WHAT THE TASK REQUIRES: Copy the listing exactly as given. Omit every picture.

DATA PROVIDED:
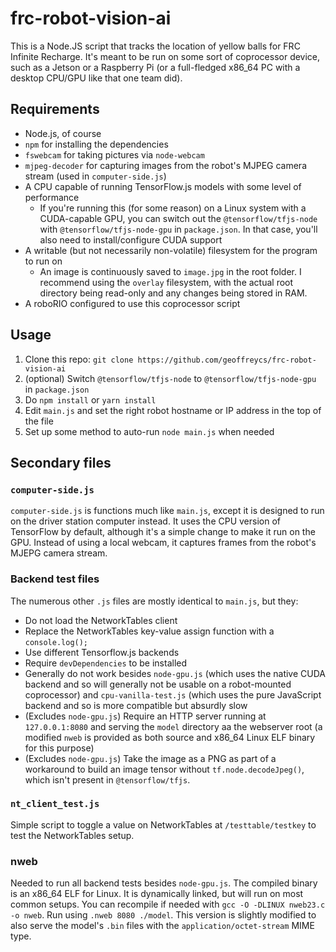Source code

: # frc-robot-vision-ai
This is a Node.JS script that tracks the location of yellow balls for FRC Infinite Recharge. It's meant to be run on some sort 
of coprocessor device, such as a Jetson or a Raspberry Pi (or a full-fledged x86_64 PC with a desktop CPU/GPU like that one team did).   
## Requirements   
* Node.js, of course
* `npm` for installing the dependencies
* `fswebcam` for taking pictures via `node-webcam`
* `mjpeg-decoder` for capturing images from the robot's MJPEG camera stream (used in `computer-side.js`)
* A CPU capable of running TensorFlow.js models with some level of performance
  * If you're running this (for some reason) on a Linux system with a CUDA-capable GPU, you can switch out the `@tensorflow/tfjs-node`
  with `@tensorflow/tfjs-node-gpu` in `package.json`. In that case, you'll also need to install/configure CUDA support
* A writable (but not necessarily non-volatile) filesystem for the program to run on
  * An image is continuously saved to `image.jpg` in the root folder. I recommend using the `overlay` filesystem, with the actual 
  root directory being read-only and any changes being stored in RAM.
* A roboRIO configured to use this coprocessor script   
## Usage
1. Clone this repo: `git clone https://github.com/geoffreycs/frc-robot-vision-ai`
2. (optional) Switch `@tensorflow/tfjs-node` to `@tensorflow/tfjs-node-gpu` in `package.json`
3. Do `npm install` or `yarn install`
4. Edit `main.js` and set the right robot hostname or IP address in the top of the file
5. Set up some method to auto-run `node main.js` when needed
## Secondary files
### `computer-side.js`
`computer-side.js` is functions much like `main.js`, except it is designed to run on the driver station computer instead. It uses the CPU version of TensorFlow by default, although it's a simple change to make it run on the GPU. Instead of using a local webcam, it captures frames from the robot's MJEPG camera stream.
### Backend test files
The numerous other `.js` files are mostly identical to `main.js`, but they:
* Do not load the NetworkTables client
* Replace the NetworkTables key-value assign function with a `console.log();`
* Use different Tensorflow.js backends
* Require `devDependencies` to be installed
* Generally do not work besides `node-gpu.js` (which uses the native CUDA backend and so will generally not be usable on a robot-mounted coprocessor) and `cpu-vanilla-test.js` (which uses the pure JavaScript backend and so is more compatible but absurdly slow
* (Excludes `node-gpu.js`) Require an HTTP server running at `127.0.0.1:8080` and serving the `model` directory aa the webserver root (a modified `nweb` is provided as both source and x86_64 Linux ELF binary for this purpose)
* (Excludes `node-gpu.js`) Take the image as a PNG as part of a workaround to build an image tensor without `tf.node.decodeJpeg()`, which isn't present in `@tensorflow/tfjs`.
### `nt_client_test.js`
Simple script to toggle a value on NetworkTables at `/testtable/testkey` to test the NetworkTables setup.
### nweb
Needed to run all backend tests besides `node-gpu.js`. The compiled binary is an x86_64 ELF for Linux. It is dynamically linked, but will run on most common setups. You can recompile if needed with `gcc -O -DLINUX nweb23.c -o nweb`. Run using `.nweb 8080 ./model`. This version is slightly modified to also serve the model's `.bin` files with the `application/octet-stream` MIME type.
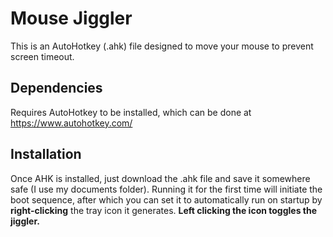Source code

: # Mouse Jiggler
This is an AutoHotkey (.ahk) file designed to move your mouse to prevent screen timeout.

## Dependencies
Requires AutoHotkey to be installed, which can be done at https://www.autohotkey.com/

## Installation
Once AHK is installed, just download the .ahk file and save it somewhere safe (I use my documents folder). Running it for the first time will initiate the boot sequence, after which you can set it to automatically run on startup by **right-clicking** the tray icon it generates. **Left clicking the icon toggles the jiggler.**

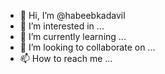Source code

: - 👋 Hi, I’m @habeebkadavil
- 👀 I’m interested in ...
- 🌱 I’m currently learning ...
- 💞️ I’m looking to collaborate on ...
- 📫 How to reach me ...

<!---
habeebkadavil/habeebkadavil is a ✨ special ✨ repository because its `README.md` (this file) appears on your GitHub profile.
You can click the Preview link to take a look at your changes.
--->
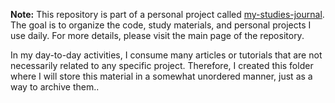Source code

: **Note:** This repository is part of a personal project called [my-studies-journal](https://github.com/carloscsc/my-studies-journal). The goal is to organize the code, study materials, and personal projects I use daily. For more details, please visit the main page of the repository.

In my day-to-day activities, I consume many articles or tutorials that are not necessarily related to any specific project. Therefore, I created this folder where I will store this material in a somewhat unordered manner, just as a way to archive them..
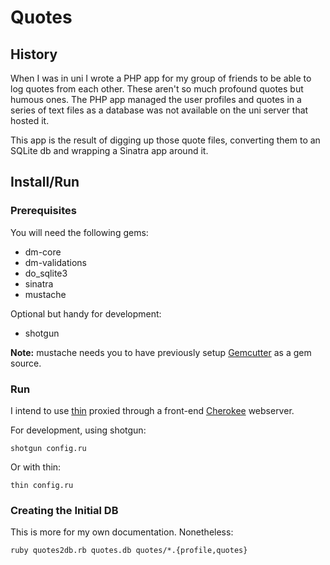 Quotes
======

History
-------

When I was in uni I wrote a PHP app for my group of friends to be able to log quotes from each other. These aren't so much profound quotes but humous ones. The PHP app managed the user profiles and quotes in a series of text files as a database was not available on the uni server that hosted it.

This app is the result of digging up those quote files, converting them to an SQLite db and wrapping a Sinatra app around it.

Install/Run
-----------

### Prerequisites ###

You will need the following gems:

* dm-core
* dm-validations
* do_sqlite3
* sinatra
* mustache

Optional but handy for development:

* shotgun

__Note:__ mustache needs you to have previously setup [Gemcutter](http://gemcutter.org/) as a gem source.

### Run ###

I intend to use [thin](http://code.macournoyer.com/thin/) proxied through a front-end
[Cherokee](http://www.cherokee-project.com/) webserver.

For development, using shotgun:

    shotgun config.ru

Or with thin:

    thin config.ru

### Creating the Initial DB ###

This is more for my own documentation. Nonetheless:

    ruby quotes2db.rb quotes.db quotes/*.{profile,quotes}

TASK OUTPUT:
Source code

: # frc-robot-vision-ai
This is a Node.JS script that tracks the location of yellow balls for FRC Infinite Recharge. It's meant to be run on some sort 
of coprocessor device, such as a Jetson or a Raspberry Pi (or a full-fledged x86_64 PC with a desktop CPU/GPU like that one team did).   
## Requirements   
* Node.js, of course
* `npm` for installing the dependencies
* `fswebcam` for taking pictures via `node-webcam`
* `mjpeg-decoder` for capturing images from the robot's MJPEG camera stream (used in `computer-side.js`)
* A CPU capable of running TensorFlow.js models with some level of performance
  * If you're running this (for some reason) on a Linux system with a CUDA-capable GPU, you can switch out the `@tensorflow/tfjs-node`
  with `@tensorflow/tfjs-node-gpu` in `package.json`. In that case, you'll also need to install/configure CUDA support
* A writable (but not necessarily non-volatile) filesystem for the program to run on
  * An image is continuously saved to `image.jpg` in the root folder. I recommend using the `overlay` filesystem, with the actual 
  root directory being read-only and any changes being stored in RAM.
* A roboRIO configured to use this coprocessor script   
## Usage
1. Clone this repo: `git clone https://github.com/geoffreycs/frc-robot-vision-ai`
2. (optional) Switch `@tensorflow/tfjs-node` to `@tensorflow/tfjs-node-gpu` in `package.json`
3. Do `npm install` or `yarn install`
4. Edit `main.js` and set the right robot hostname or IP address in the top of the file
5. Set up some method to auto-run `node main.js` when needed
## Secondary files
### `computer-side.js`
`computer-side.js` is functions much like `main.js`, except it is designed to run on the driver station computer instead. It uses the CPU version of TensorFlow by default, although it's a simple change to make it run on the GPU. Instead of using a local webcam, it captures frames from the robot's MJEPG camera stream.
### Backend test files
The numerous other `.js` files are mostly identical to `main.js`, but they:
* Do not load the NetworkTables client
* Replace the NetworkTables key-value assign function with a `console.log();`
* Use different Tensorflow.js backends
* Require `devDependencies` to be installed
* Generally do not work besides `node-gpu.js` (which uses the native CUDA backend and so will generally not be usable on a robot-mounted coprocessor) and `cpu-vanilla-test.js` (which uses the pure JavaScript backend and so is more compatible but absurdly slow
* (Excludes `node-gpu.js`) Require an HTTP server running at `127.0.0.1:8080` and serving the `model` directory aa the webserver root (a modified `nweb` is provided as both source and x86_64 Linux ELF binary for this purpose)
* (Excludes `node-gpu.js`) Take the image as a PNG as part of a workaround to build an image tensor without `tf.node.decodeJpeg()`, which isn't present in `@tensorflow/tfjs`.
### `nt_client_test.js`
Simple script to toggle a value on NetworkTables at `/testtable/testkey` to test the NetworkTables setup.
### nweb
Needed to run all backend tests besides `node-gpu.js`. The compiled binary is an x86_64 ELF for Linux. It is dynamically linked, but will run on most common setups. You can recompile if needed with `gcc -O -DLINUX nweb23.c -o nweb`. Run using `.nweb 8080 ./model`. This version is slightly modified to also serve the model's `.bin` files with the `application/octet-stream` MIME type.
Source code

: # Mouse Jiggler
This is an AutoHotkey (.ahk) file designed to move your mouse to prevent screen timeout.

## Dependencies
Requires AutoHotkey to be installed, which can be done at https://www.autohotkey.com/

## Installation
Once AHK is installed, just download the .ahk file and save it somewhere safe (I use my documents folder). Running it for the first time will initiate the boot sequence, after which you can set it to automatically run on startup by **right-clicking** the tray icon it generates. **Left clicking the icon toggles the jiggler.**

Source code

: - 👋 Hi, I’m @habeebkadavil
- 👀 I’m interested in ...
- 🌱 I’m currently learning ...
- 💞️ I’m looking to collaborate on ...
- 📫 How to reach me ...

<!---
habeebkadavil/habeebkadavil is a ✨ special ✨ repository because its `README.md` (this file) appears on your GitHub profile.
You can click the Preview link to take a look at your changes.
--->
Source code

: **Note:** This repository is part of a personal project called [my-studies-journal](https://github.com/carloscsc/my-studies-journal). The goal is to organize the code, study materials, and personal projects I use daily. For more details, please visit the main page of the repository.

In my day-to-day activities, I consume many articles or tutorials that are not necessarily related to any specific project. Therefore, I created this folder where I will store this material in a somewhat unordered manner, just as a way to archive them..
 Quotes
======

History
-------

When I was in uni I wrote a PHP app for my group of friends to be able to log quotes from each other. These aren't so much profound quotes but humous ones. The PHP app managed the user profiles and quotes in a series of text files as a database was not available on the uni server that hosted it.

This app is the result of digging up those quote files, converting them to an SQLite db and wrapping a Sinatra app around it.

Install/Run
-----------

### Prerequisites ###

You will need the following gems:

* dm-core
* dm-validations
* do_sqlite3
* sinatra
* mustache

Optional but handy for development:

* shotgun

__Note:__ mustache needs you to have previously setup [Gemcutter](http://gemcutter.org/) as a gem source.

### Run ###

I intend to use [thin](http://code.macournoyer.com/thin/) proxied through a front-end
[Cherokee](http://www.cherokee-project.com/) webserver.

For development, using shotgun:

    shotgun config.ru

Or with thin:

    thin config.ru

### Creating the Initial DB ###

This is more for my own documentation. Nonetheless:

    ruby quotes2db.rb quotes.db quotes/*.{profile,quotes}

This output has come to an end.